All in Good Taste
Even on a weekday afternoon weighed down by the rising mercury, in a mall that has seen better days, the sprawling Kofuku restaurant in Ansal Plaza seems to have a happy buzz around it. Inside, a group of Spanish tourists are having a noisy lunch, a solitary Japanese guest is reading on his iPad as he tucks into his bento box and I am sitting in my six-seater wahitsu, poring over the menu and trying to make up my mind if I should, in deference to the weather, give the miso soup a miss and settle for a chilled glass of sake instead. My dilemma sorts itself out — Kofuku is still awaiting its liquor license — so, I order myself a suimono soup (Rs 250) and some edamame (Rs 390) to prep me for the next course.
After a great run in Mumbai, the restaurant had a soft launch in Delhi in December last year and has mostly been operating on word-of-mouth publicity.
Their next stop is an express counter at the international airport terminal. The Delhi clientele, says proprietor Rajinder Budhiraja, is very different from the one in Mumbai. A full-blown Japanese meal might not sit easy with customers here, familiar as they are with sushi, teppanyaki and yakitori at best. So, the menu has been tweaked a little bit to accommodate a selection of mostly comfort Oriental dishes — cheung funs and dimsums and even New Zealand lamb chops alongside Donburi specialities — and the 76-seater restaurant (including outdoor seating) is positioned as a traditional izakaya or gastro-pub if you will. The liquor license would have helped, but, Budhiraja says, fresh licensing has been stalled by the Delhi government since the beginning of the year and the wait might prove to be lengthy.
In the meantime, the emphasis is on the food. The suimono arrives promptly, a clear dashi broth with seafood, and I am glad I settled for it. One of the guiding principles of Japanese food is the retention of the simplicity of the produce. Most of the flavour is induced from basic elements such as sugar, salt, miso, and soya. The soup is spot on — delicately flavoured and just the right dash of pungent, and the seafood is fresh. The edamame is served differently than what is the usual practice in Japan, where the blanched beans are served in the pod, frozen, and without salt. At Kofuku, the beans come freshly steamed and coated with salt crystals, more like the way it is served in California, the other great bastion of Japanese food.
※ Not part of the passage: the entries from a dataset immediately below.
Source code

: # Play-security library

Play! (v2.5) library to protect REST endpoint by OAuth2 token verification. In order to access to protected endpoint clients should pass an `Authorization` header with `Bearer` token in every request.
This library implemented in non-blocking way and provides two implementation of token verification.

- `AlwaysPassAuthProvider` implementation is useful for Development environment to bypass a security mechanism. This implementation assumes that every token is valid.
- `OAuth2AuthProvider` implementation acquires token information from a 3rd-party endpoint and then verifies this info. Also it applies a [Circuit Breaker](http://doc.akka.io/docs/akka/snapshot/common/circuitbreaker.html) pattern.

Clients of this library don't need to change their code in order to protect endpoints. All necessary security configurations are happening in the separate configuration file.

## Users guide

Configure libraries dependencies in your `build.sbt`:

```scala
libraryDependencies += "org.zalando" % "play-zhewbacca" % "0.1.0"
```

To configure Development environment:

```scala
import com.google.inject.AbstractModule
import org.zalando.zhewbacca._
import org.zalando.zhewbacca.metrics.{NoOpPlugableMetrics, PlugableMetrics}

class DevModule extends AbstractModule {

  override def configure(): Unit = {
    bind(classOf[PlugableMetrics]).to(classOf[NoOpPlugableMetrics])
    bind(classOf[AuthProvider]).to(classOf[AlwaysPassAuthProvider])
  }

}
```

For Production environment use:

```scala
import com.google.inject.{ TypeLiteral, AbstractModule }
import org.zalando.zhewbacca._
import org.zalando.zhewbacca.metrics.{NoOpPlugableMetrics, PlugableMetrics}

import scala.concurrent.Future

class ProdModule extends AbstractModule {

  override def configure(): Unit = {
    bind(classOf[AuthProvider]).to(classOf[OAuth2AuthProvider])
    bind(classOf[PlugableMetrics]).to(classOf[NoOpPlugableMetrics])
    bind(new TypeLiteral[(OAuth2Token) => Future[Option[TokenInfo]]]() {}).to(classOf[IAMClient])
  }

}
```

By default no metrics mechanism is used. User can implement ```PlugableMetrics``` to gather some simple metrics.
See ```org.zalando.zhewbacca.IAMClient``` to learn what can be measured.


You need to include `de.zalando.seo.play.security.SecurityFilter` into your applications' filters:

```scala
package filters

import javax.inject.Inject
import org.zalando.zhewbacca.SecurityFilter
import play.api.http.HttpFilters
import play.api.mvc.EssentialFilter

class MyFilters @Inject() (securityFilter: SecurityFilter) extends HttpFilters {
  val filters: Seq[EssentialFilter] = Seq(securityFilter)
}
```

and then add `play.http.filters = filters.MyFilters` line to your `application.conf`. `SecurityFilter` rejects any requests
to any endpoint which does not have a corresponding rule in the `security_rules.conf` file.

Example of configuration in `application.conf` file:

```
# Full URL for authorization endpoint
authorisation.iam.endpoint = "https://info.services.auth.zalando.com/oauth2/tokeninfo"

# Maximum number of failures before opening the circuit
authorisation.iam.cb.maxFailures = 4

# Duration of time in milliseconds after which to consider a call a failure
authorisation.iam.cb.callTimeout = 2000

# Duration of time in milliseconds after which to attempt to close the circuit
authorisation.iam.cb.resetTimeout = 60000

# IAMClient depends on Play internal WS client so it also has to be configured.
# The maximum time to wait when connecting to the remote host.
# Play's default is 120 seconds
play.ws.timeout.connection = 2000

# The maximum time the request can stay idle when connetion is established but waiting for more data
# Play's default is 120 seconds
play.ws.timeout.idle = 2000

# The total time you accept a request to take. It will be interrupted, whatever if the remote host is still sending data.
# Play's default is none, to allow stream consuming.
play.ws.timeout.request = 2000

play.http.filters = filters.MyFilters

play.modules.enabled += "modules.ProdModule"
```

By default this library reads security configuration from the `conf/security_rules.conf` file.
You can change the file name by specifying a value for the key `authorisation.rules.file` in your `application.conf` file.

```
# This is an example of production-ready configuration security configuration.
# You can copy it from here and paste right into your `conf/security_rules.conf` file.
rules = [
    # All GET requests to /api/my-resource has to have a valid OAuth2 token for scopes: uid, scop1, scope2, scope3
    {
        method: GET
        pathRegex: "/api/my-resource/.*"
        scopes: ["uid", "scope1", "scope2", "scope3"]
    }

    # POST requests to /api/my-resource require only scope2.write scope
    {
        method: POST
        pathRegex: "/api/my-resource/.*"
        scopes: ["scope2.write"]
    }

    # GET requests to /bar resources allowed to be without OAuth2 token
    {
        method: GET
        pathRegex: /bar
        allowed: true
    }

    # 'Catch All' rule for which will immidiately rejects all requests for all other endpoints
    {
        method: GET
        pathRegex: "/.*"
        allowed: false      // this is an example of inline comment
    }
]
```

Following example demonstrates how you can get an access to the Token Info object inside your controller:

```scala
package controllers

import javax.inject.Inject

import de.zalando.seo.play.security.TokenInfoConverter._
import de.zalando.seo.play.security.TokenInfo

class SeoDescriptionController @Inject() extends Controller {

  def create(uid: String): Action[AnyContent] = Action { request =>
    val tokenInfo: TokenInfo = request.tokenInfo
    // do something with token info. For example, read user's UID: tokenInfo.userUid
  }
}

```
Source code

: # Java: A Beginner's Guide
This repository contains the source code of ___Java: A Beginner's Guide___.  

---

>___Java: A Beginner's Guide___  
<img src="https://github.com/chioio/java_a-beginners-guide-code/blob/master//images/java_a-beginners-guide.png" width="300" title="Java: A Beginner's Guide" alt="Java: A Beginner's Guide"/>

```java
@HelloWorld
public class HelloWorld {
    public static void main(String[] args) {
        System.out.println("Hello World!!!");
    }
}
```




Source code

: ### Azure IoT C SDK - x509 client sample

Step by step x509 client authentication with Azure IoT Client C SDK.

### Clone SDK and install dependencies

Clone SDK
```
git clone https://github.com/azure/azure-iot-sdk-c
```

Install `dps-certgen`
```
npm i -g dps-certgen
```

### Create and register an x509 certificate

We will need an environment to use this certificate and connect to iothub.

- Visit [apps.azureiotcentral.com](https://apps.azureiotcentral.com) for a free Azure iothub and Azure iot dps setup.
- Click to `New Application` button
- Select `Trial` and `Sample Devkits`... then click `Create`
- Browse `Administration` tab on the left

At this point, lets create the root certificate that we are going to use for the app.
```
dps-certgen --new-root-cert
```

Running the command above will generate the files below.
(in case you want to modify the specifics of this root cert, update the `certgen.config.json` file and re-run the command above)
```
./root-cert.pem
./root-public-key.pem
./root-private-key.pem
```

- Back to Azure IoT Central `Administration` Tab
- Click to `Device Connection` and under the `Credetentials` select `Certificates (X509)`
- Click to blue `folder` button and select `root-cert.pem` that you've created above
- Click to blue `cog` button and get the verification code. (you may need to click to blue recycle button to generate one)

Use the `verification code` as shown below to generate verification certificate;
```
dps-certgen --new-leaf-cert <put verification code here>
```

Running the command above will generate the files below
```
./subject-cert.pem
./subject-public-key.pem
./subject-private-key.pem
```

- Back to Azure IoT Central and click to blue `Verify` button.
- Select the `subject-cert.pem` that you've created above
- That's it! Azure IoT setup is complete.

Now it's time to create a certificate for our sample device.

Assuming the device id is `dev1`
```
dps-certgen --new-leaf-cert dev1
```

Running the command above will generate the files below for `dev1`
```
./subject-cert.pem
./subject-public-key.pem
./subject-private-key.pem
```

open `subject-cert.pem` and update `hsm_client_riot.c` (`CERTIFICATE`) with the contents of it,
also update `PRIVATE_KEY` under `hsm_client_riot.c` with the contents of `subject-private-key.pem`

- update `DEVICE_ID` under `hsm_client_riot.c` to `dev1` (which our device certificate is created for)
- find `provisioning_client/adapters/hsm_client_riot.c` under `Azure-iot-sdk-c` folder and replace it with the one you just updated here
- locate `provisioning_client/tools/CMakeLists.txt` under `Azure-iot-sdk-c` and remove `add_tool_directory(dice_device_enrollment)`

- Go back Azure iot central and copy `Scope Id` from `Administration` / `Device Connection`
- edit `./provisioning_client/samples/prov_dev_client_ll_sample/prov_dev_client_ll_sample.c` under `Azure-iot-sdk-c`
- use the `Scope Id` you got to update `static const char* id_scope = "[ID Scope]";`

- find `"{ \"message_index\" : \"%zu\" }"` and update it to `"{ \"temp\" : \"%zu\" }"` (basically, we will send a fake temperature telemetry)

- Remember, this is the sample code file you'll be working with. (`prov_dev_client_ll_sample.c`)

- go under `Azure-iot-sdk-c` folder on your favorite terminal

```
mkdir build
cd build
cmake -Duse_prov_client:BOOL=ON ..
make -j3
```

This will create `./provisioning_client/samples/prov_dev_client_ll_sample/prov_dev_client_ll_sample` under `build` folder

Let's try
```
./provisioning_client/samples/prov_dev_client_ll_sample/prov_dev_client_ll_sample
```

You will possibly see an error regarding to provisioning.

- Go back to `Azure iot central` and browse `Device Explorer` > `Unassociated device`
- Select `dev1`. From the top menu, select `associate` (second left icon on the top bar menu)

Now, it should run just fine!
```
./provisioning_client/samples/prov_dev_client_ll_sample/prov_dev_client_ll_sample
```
Our next course is the age-watarigani (Rs 900) — fried soft shell crab tempura with wasabi mayo and dashi sauce. The crabs are succulent — the meat coming apart at every bite — and the tempura crunchy, but the dashi sauce is a letdown, lacking both the punch and the saltiness required to off-set the unsalted rice batter of the tempura. The chef’s special matsu-nigiri sushi platter (Rs 900) comes next, and has one each of maguro (tuna), sake (salmon), hamachi (yellow tail), kanikama (crab stick), unagi (eel), ikura (salmon roe) and tobiko (flying fish roe). A test of good sushi is in the quality of rice used for the roll. Traditionally made with glutinous rice (usually koshihikari) that does not come apart at touch, it is often a distinguishing feature between indifferent and excellent sushi. One of the worst things that could happen for a sushi is to disintegrate into an untidy mess in the time it is lifted off the plate and daubed in the soya sauce.
The sushi at Kofuku passes muster. The fish, sourced from Japan, Thailand and Scotland are fresh. If only the wasabi — the fiery horseradish condiment — was just as fresh, it would have been a win-win situation. But it is clearly off a container and more congealed, taking a while to mix seamlessly with the soya.
If after all this, you can still manage to eat (and we advise you keep room for it), do try the mochi ice cream (Rs 350). A good mochi is a thing of joy (and great textural contrast) — the thinnest of pounded sticky rice wraps enclose frozen ice cream within (think, dimsum). Here, though, the mochi ice cream is more rustic — the wraps are thicker, for one – but the ice cream inside is creamy and delightfully fresh, dispelling our initial scepticism that a mango ice cream would fetch us one of the synthetic variants in the market. If you are looking for a casual Japanese dining experience outside five star hotels, Kofuku might be a good place to experiment and increase your knowledge of the cuisine.